TASK ITEM ▸ Within the entries below, the lines from the one with "1. **同一网络架构**: 消融版本和完整版本使用完全相同的网络，仅损失函数不同" through the one with "### 🚀 实验二: 固定vs自适应噪声 (创新验证)" are to be set down exactly, both ends kept.

INPUT ▸

^^^^^^^^

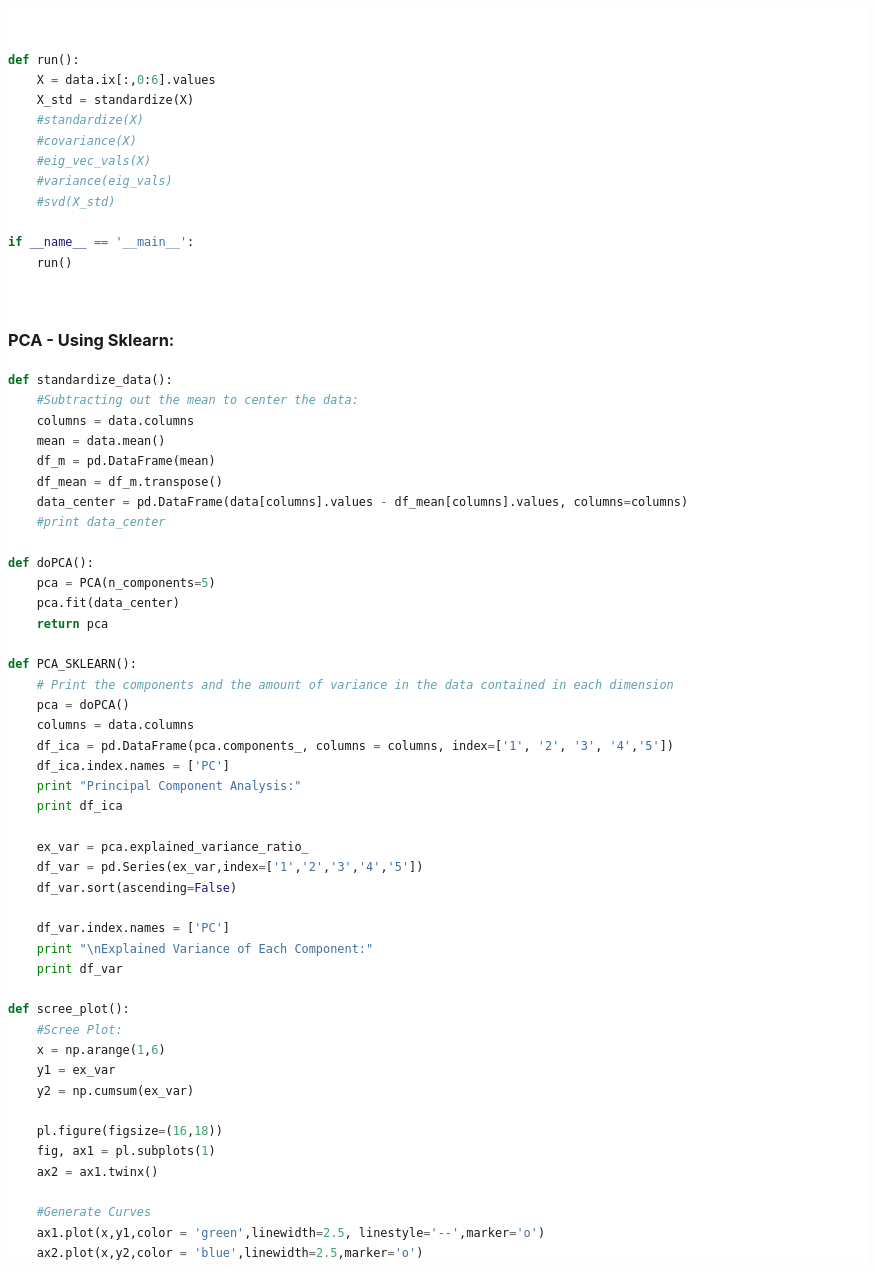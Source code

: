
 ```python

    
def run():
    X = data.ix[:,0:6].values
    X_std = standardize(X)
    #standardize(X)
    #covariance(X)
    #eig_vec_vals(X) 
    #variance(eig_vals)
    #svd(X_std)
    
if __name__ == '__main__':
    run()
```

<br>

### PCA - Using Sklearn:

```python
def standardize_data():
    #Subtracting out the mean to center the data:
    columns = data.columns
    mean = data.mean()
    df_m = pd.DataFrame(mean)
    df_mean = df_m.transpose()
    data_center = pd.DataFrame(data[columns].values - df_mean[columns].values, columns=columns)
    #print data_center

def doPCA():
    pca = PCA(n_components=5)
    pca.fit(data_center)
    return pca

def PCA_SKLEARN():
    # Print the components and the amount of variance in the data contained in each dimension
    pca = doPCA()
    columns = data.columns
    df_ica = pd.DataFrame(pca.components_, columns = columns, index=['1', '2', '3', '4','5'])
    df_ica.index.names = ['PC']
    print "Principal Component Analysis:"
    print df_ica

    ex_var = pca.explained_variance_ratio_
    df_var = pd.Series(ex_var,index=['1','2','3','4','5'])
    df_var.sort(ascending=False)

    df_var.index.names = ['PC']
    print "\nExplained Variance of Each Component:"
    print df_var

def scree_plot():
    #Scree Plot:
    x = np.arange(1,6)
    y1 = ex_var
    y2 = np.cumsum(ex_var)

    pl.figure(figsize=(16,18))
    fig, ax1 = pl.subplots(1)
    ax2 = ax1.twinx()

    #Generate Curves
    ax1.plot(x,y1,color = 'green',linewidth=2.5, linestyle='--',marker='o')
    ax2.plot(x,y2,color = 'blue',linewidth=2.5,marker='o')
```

^^^^^^^^

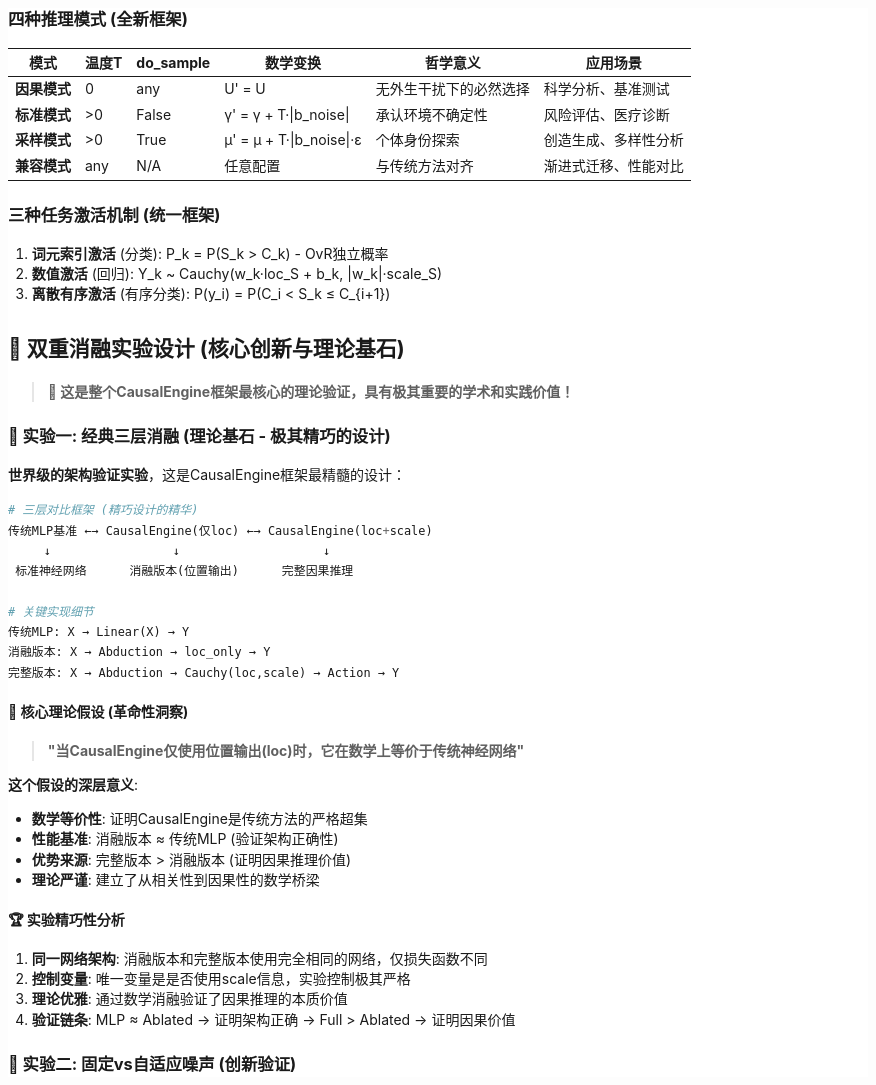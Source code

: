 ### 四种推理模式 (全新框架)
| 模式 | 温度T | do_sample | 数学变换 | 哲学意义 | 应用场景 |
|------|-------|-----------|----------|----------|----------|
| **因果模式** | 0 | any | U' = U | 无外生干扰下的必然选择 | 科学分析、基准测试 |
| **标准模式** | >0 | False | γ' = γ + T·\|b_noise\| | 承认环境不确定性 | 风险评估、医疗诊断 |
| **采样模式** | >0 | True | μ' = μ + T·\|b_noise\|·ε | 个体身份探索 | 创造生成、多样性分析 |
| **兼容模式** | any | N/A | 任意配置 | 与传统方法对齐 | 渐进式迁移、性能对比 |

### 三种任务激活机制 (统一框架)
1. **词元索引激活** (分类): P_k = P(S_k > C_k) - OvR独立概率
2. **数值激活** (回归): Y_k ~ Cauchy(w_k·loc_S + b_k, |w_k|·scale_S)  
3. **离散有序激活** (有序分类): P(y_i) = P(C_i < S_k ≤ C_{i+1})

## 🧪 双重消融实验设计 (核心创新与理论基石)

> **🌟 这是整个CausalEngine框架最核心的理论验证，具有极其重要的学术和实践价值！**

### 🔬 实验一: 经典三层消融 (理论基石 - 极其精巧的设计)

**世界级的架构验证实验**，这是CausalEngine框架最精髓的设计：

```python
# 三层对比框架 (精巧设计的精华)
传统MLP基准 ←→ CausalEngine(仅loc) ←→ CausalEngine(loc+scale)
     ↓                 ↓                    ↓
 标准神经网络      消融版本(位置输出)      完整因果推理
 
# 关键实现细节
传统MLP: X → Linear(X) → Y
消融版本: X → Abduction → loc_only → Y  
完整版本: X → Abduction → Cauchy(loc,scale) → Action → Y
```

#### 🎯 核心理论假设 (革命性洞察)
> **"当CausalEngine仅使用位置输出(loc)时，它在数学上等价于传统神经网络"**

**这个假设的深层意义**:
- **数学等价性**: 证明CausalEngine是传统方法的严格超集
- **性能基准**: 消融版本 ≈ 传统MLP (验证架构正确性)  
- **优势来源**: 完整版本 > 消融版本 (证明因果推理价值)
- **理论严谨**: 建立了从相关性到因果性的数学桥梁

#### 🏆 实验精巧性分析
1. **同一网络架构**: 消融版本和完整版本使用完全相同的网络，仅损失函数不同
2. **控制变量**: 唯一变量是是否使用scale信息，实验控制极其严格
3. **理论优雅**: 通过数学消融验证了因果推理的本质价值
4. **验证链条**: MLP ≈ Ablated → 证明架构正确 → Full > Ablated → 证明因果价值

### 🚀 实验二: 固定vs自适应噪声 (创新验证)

^^^^^^^^

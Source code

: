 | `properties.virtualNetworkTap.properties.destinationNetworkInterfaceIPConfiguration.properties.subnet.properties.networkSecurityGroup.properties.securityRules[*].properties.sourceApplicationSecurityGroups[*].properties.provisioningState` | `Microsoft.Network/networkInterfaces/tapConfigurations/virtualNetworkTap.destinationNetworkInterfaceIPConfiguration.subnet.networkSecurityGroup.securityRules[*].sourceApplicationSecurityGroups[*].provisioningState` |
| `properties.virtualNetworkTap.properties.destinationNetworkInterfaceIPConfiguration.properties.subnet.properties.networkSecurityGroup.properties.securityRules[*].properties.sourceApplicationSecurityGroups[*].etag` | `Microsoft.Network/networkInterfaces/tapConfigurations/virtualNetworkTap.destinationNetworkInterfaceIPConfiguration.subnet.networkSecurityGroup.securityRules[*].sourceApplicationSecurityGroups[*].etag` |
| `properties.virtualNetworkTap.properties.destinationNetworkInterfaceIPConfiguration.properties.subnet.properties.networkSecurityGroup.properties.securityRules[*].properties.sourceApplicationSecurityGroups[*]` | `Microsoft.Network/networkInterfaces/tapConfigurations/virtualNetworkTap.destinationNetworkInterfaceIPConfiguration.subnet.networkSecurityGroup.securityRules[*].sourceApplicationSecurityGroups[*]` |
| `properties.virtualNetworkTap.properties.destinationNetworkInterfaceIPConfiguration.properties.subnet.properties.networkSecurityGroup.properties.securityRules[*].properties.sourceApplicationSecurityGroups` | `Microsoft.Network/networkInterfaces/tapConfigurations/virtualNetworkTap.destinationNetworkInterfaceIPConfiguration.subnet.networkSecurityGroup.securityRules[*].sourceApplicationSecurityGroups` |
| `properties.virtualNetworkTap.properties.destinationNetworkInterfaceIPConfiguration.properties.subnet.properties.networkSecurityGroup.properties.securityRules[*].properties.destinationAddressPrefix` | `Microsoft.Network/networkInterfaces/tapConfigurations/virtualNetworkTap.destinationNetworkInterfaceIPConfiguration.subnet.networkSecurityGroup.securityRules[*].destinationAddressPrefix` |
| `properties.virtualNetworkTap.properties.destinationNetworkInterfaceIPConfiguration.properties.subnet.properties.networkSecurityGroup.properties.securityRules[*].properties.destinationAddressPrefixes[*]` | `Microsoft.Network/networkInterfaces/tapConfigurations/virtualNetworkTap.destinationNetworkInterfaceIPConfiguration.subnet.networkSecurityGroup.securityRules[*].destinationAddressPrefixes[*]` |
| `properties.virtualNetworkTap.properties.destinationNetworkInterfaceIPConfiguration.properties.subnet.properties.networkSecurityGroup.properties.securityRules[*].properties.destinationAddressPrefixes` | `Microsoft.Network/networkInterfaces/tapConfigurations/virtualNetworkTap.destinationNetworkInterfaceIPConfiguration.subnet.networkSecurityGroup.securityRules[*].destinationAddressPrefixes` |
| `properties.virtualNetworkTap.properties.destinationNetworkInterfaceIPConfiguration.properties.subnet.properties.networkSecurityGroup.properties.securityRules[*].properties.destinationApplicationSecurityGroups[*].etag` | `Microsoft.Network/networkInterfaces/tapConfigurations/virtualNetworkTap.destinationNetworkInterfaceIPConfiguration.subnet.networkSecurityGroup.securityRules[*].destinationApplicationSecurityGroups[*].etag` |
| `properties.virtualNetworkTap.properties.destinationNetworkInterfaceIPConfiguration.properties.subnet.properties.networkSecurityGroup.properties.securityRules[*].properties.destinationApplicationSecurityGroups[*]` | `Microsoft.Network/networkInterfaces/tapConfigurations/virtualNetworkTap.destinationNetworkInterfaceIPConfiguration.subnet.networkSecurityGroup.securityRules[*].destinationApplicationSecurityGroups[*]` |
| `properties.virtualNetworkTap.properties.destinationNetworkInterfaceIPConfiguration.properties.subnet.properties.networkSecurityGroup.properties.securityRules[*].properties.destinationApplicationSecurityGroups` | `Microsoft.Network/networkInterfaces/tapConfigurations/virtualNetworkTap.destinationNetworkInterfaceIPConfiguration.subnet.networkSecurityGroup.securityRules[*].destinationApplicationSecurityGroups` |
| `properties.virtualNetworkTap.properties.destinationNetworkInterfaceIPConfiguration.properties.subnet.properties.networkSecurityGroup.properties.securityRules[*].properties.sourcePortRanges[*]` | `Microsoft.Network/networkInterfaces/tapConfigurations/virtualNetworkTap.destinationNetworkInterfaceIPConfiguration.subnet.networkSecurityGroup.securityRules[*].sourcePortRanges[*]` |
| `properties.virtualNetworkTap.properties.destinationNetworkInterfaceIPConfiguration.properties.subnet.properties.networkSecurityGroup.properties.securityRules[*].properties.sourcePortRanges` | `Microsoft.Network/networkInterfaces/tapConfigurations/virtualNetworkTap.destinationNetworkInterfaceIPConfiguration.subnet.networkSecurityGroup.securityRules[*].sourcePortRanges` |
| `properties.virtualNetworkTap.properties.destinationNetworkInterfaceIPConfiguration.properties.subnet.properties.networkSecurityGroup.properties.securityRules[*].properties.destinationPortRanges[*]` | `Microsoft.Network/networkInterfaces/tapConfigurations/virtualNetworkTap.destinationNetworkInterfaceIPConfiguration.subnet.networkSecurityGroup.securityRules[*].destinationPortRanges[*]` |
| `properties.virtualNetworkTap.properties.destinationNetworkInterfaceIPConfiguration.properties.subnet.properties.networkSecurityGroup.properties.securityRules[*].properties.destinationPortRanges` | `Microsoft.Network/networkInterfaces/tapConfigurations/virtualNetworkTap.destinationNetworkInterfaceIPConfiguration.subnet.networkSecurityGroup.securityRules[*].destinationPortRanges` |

^^^^^^^^

ANSWER AREA ▸
1. **同一网络架构**: 消融版本和完整版本使用完全相同的网络，仅损失函数不同
2. **控制变量**: 唯一变量是是否使用scale信息，实验控制极其严格
3. **理论优雅**: 通过数学消融验证了因果推理的本质价值
4. **验证链条**: MLP ≈ Ablated → 证明架构正确 → Full > Ablated → 证明因果价值

### 🚀 实验二: 固定vs自适应噪声 (创新验证)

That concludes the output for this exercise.